Now I want to select all unique elements from this array.
Thought, this would be simple with sort | uniq
or with sort -u
as they mentioned in that other question, but nothing changed in the array...
The code is:
echo `echo "${ids[@]}" | sort | uniq`
What am I doing wrong?
A bit hacky, but this should do it:
echo "${ids[@]}" | tr ' ' '\n' | sort -u | tr '\n' ' '
To save the sorted unique results back into an array, do Array assignment:
sorted_unique_ids=($(echo "${ids[@]}" | tr ' ' '\n' | sort -u | tr '\n' ' '))
If your shell supports herestrings (bash
should), you can spare an echo
process by altering it to:
tr ' ' '\n' <<< "${ids[@]}" | sort -u | tr '\n' ' '
Input:
ids=(aa ab aa ac aa ad)
Output:
aa ab ac ad
Explanation:
"${ids[@]}"
- Syntax for working with shell arrays, whether used as part of echo
or a herestring. The @
part means "all elements in the array"tr ' ' '\n'
- Convert all spaces to newlines.

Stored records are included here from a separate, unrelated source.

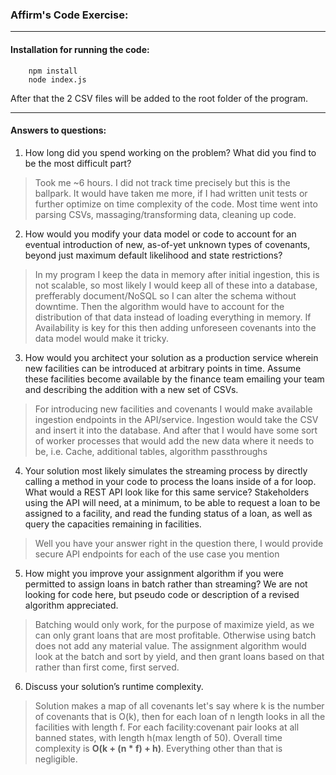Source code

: ### Affirm's Code Exercise:

---

#### Installation for running the code:

```shell script
    npm install
    node index.js
```

After that the 2 CSV files will be added to the root folder of the program.

----

#### Answers to questions:

1. How long did you spend working on the problem? What did you find to be the most difficult part?
> Took me ~6 hours. I did not track time precisely but this is the ballpark. It would have taken me more, if I had written unit tests or further optimize on time complexity of the code. Most time went into parsing CSVs, massaging/transforming data, cleaning up code.
2. How would you modify your data model or code to account for an eventual introduction of new, as-of-yet unknown types of covenants, beyond just maximum default likelihood and state restrictions?
> In my program I keep the data in memory after initial ingestion, this is not scalable, so most likely I would keep all of these into a database, prefferably document/NoSQL so I can alter the schema without downtime. Then the algorithm would have to account for the distribution of that data instead of loading everything in memory. If Availability is key for this then adding unforeseen covenants into the data model would make it tricky.  
3. How would you architect your solution as a production service wherein new facilities can be introduced at arbitrary points in time. Assume these facilities become available by the finance team emailing your team and describing the addition with a new set of CSVs.
> For introducing new facilities and covenants I would make available ingestion endpoints in the API/service. Ingestion would take the CSV and insert it into the database. And after that I would have some sort of worker processes that would add the new data where it needs to be, i.e. Cache, additional tables, algorithm passthroughs
4. Your solution most likely simulates the streaming process by directly calling a method in your code to process the loans inside of a for loop. What would a REST API look like for this same service? Stakeholders using the API will need, at a minimum, to be able to request a loan to be assigned to a facility, and read the funding status of a loan, as well as query the capacities remaining in facilities.
> Well you have your answer right in the question there, I would provide secure API endpoints for each of the use case you mention 
5. How might you improve your assignment algorithm if you were permitted to assign loans in batch rather than streaming? We are not looking for code here, but pseudo code or description of a revised algorithm appreciated.
> Batching would only work, for the purpose of maximize yield, as we can only grant loans that are most profitable. Otherwise using batch does not add any material value. The assignment algorithm would look at the batch and sort by yield, and then grant loans based on that rather than first come, first served. 
6. Discuss your solution’s runtime complexity.
> Solution makes a map of all covenants let's say where k is the number of covenants that is O(k), then for each loan of n length looks in all the facilities with length f. For each facility:covenant pair looks at all banned states, with length h(max length of 50). Overall time complexity is **O(k + (n * f) + h)**. Everything other than that is negligible.  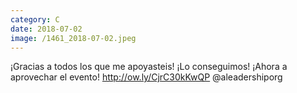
 ```yaml
--- 
category: C 
date: 2018-07-02 
image: /1461_2018-07-02.jpeg 
--- 
```


¡Gracias a todos los que me apoyasteis! ¡Lo conseguimos! ¡Ahora a aprovechar el evento! http://ow.ly/CjrC30kKwQP @aleadershiporg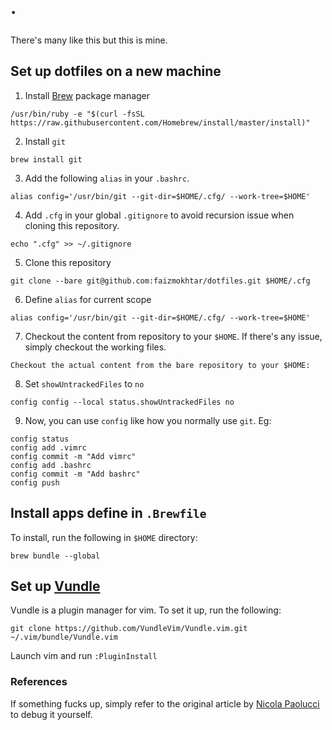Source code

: # · 

There's many like this but this is mine.

## Set up dotfiles on a new machine

1. Install [Brew][1] package manager

```
/usr/bin/ruby -e "$(curl -fsSL https://raw.githubusercontent.com/Homebrew/install/master/install)"
```

2. Install `git`

```
brew install git
```

3. Add the following `alias` in your `.bashrc`.

```
alias config='/usr/bin/git --git-dir=$HOME/.cfg/ --work-tree=$HOME'
```

4. Add `.cfg` in your global `.gitignore` to avoid recursion issue when cloning this repository.

```
echo ".cfg" >> ~/.gitignore
```

5. Clone this repository

```
git clone --bare git@github.com:faizmokhtar/dotfiles.git $HOME/.cfg
```

6. Define `alias` for current scope

```
alias config='/usr/bin/git --git-dir=$HOME/.cfg/ --work-tree=$HOME'
```

7. Checkout the content from repository to your `$HOME`. If there's any issue, simply checkout the working files.

```
Checkout the actual content from the bare repository to your $HOME:
```

8. Set `showUntrackedFiles` to `no`

```
config config --local status.showUntrackedFiles no
```

9. Now, you can use `config` like how you normally use `git`. Eg:

```
config status
config add .vimrc
config commit -m "Add vimrc"
config add .bashrc
config commit -m "Add bashrc"
config push
```

## Install apps define in `.Brewfile`

To install, run the following in `$HOME` directory:

```
brew bundle --global
```

## Set up [Vundle][2]

Vundle is a plugin manager for vim. To set it up, run the following:

```
git clone https://github.com/VundleVim/Vundle.vim.git ~/.vim/bundle/Vundle.vim
```

Launch vim and run `:PluginInstall`

### References

If something fucks up, simply refer to the original article
by [Nicola Paolucci][3] to debug it yourself.

[1]:https://brew.sh/
[2]:https://github.com/VundleVim/Vundle.vim
[3]:https://developer.atlassian.com/blog/2016/02/best-way-to-store-dotfiles-git-bare-repo/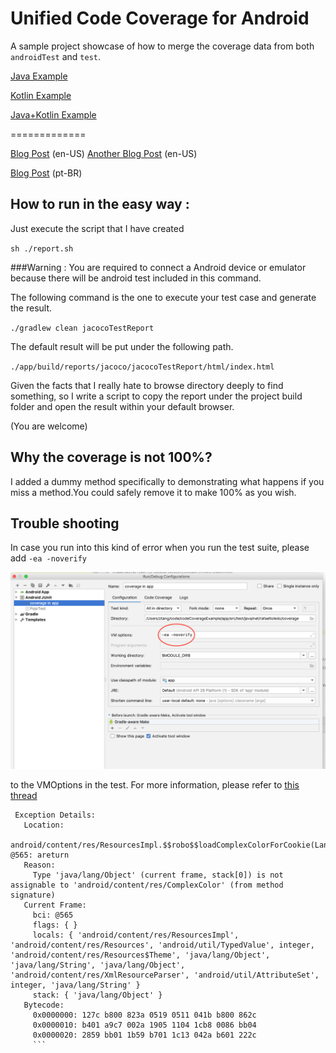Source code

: # Unified Code Coverage for Android

A sample project showcase of how to merge the coverage data from both `androidTest` and `test`.

[Java Example](https://github.com/rafaeltoledo/unified-code-coverage-android/)

[Kotlin Example](https://github.com/rafaeltoledo/unified-code-coverage-android/tree/kotlin-coverage)

[Java+Kotlin Example](https://github.com/rafaeltoledo/unified-code-coverage-android/tree/mixed-languages)

=============

[Blog Post](https://medium.com/@rafael_toledo/setting-up-an-unified-coverage-report-in-android-with-jacoco-robolectric-and-espresso-ffe239aaf3fa) (en-US)
[Another Blog Post](https://proandroiddev.com/unified-code-coverage-for-android-revisited-44789c9b722f) (en-US)

[Blog Post](https://medium.com/android-dev-br/gerando-o-relat%C3%B3rio-de-cobertura-de-testes-unificado-com-jacoco-robolectric-e-espresso-c5f110dbf94f) (pt-BR)




## How to run in the easy way :

Just execute the script that I have created

`sh ./report.sh`

###Warning : You are required to connect a Android device or
emulator because there will be android test included in this command.

The following command is the one to execute your test case and generate the result.

`./gradlew clean jacocoTestReport`

The default result will be put under the following path.

`./app/build/reports/jacoco/jacocoTestReport/html/index.html`

Given the facts that I really hate to browse directory deeply to find something, so I write a script
to copy the report under the project build folder and open the result within your default browser.

(You are welcome)

## Why the coverage is not 100%?
I added a dummy method specifically to demonstrating what happens
if you miss a method.You could safely remove it to make 100% as you wish.


## Trouble shooting
In case you run into this kind of error when you run the test suite, please add 
`-ea -noverify`

![Trouble Shooting](doc/trouble_shooting.png "Trouble Shooting")

to the VMOptions in the test. For more information, please refer to
[this thread](https://github.com/robolectric/robolectric/issues/3023#issuecomment-397166230)

```java.lang.VerifyError: Bad return type
 Exception Details:
   Location:
     android/content/res/ResourcesImpl.$$robo$$loadComplexColorForCookie(Landroid/content/res/Resources;Landroid/util/TypedValue;ILandroid/content/res/Resources$Theme;)Landroid/content/res/ComplexColor; @565: areturn
   Reason:
     Type 'java/lang/Object' (current frame, stack[0]) is not assignable to 'android/content/res/ComplexColor' (from method signature)
   Current Frame:
     bci: @565
     flags: { }
     locals: { 'android/content/res/ResourcesImpl', 'android/content/res/Resources', 'android/util/TypedValue', integer, 'android/content/res/Resources$Theme', 'java/lang/Object', 'java/lang/String', 'java/lang/Object', 'android/content/res/XmlResourceParser', 'android/util/AttributeSet', integer, 'java/lang/String' }
     stack: { 'java/lang/Object' }
   Bytecode:
     0x0000000: 127c b800 823a 0519 0511 041b b800 862c
     0x0000010: b401 a9c7 002a 1905 1104 1cb8 0086 bb04
     0x0000020: 2859 bb01 1b59 b701 1c13 042a b601 222c
     ```
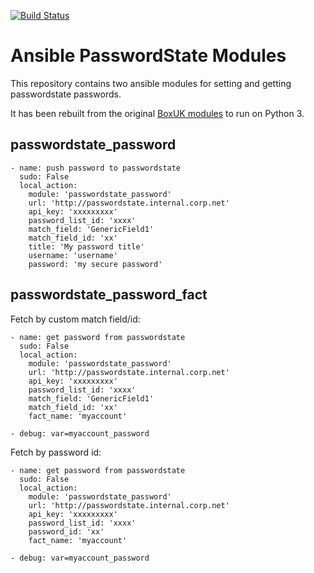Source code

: [![Build Status](https://github.com/KBerstene/ansible-passwordstate-modules/actions/workflows/build.yml/badge.svg)](https://github.com/KBerstene/ansible-passwordstate-modules/actions/workflows/build.yml)

# Ansible PasswordState Modules

This repository contains two ansible modules for
setting and getting passwordstate passwords.

It has been rebuilt from the original [BoxUK modules](https://github.com/boxuk/ansible-boxuk-modules-passwordstate)
to run on Python 3.

## passwordstate_password

```
- name: push password to passwordstate
  sudo: False
  local_action:
    module: 'passwordstate_password'
    url: 'http://passwordstate.internal.corp.net'
    api_key: 'xxxxxxxxx'
    password_list_id: 'xxxx'
    match_field: 'GenericField1'
    match_field_id: 'xx'
    title: 'My password title'
    username: 'username'
    password: 'my secure password'
```

## passwordstate_password_fact

Fetch by custom match field/id:

```
- name: get password from passwordstate
  sudo: False
  local_action:
    module: 'passwordstate_password'
    url: 'http://passwordstate.internal.corp.net'
    api_key: 'xxxxxxxxx'
    password_list_id: 'xxxx'
    match_field: 'GenericField1'
    match_field_id: 'xx'
    fact_name: 'myaccount'

- debug: var=myaccount_password
```


Fetch by password id:

```
- name: get password from passwordstate
  sudo: False
  local_action:
    module: 'passwordstate_password'
    url: 'http://passwordstate.internal.corp.net'
    api_key: 'xxxxxxxxx'
    password_list_id: 'xxxx'
    password_id: 'xx'
    fact_name: 'myaccount'

- debug: var=myaccount_password
```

Because your array is seen by shell as elements on a single line, separated by spaces; and because sort expects input to be on separate lines.sort -u
- sort and retain only unique elementstr '\n' ' '
- convert the newlines we added in earlier back to spaces.$(...)
- Command Substitutiontr ' ' '\n' <<< "${ids[@]}"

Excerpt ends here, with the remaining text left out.